# What the task asks:
Below are records; work out how many of their lines hold the string "false" and give that number alone.

# Input:
■ ■ ■ ■ ■ ■ ■
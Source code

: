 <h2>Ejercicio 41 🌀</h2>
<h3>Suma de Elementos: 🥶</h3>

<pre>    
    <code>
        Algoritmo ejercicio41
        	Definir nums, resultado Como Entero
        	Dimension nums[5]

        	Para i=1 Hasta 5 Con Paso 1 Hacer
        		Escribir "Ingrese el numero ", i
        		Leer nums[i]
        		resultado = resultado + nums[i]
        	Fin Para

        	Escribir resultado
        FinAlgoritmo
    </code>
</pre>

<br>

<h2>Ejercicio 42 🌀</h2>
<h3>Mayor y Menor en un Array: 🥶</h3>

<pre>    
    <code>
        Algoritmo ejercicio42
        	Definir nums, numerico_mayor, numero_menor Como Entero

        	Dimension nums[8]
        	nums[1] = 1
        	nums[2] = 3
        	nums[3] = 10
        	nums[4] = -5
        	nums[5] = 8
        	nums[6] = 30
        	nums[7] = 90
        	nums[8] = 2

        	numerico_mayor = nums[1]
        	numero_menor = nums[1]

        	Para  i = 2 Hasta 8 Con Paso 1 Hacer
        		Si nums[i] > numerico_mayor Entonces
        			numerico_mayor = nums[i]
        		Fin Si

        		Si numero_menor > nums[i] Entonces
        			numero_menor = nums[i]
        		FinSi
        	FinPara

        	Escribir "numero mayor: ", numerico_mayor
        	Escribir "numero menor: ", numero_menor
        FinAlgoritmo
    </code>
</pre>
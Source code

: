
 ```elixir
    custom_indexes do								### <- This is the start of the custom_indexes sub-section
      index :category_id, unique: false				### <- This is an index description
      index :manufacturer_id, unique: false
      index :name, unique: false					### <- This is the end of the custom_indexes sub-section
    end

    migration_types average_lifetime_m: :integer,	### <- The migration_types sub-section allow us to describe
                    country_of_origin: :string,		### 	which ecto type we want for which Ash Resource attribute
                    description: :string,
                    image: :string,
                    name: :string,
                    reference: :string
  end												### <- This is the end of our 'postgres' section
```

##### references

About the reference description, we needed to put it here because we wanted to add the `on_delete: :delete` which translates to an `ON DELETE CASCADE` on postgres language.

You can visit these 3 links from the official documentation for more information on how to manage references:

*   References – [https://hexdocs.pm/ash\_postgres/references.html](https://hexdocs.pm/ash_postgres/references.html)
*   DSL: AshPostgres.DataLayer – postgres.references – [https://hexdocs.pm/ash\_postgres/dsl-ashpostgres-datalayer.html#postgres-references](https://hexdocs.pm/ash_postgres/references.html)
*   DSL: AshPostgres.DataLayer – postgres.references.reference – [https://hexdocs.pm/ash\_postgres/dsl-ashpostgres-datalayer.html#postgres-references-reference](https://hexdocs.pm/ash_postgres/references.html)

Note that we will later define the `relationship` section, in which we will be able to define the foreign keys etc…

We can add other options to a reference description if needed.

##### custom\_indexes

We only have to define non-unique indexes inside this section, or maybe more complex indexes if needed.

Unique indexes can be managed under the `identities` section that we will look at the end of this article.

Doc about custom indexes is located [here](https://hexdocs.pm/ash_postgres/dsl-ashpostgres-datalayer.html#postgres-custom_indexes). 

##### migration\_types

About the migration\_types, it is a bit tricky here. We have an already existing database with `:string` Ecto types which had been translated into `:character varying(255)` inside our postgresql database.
■ ■ ■ ■ ■ ■ ■
# Task response:
3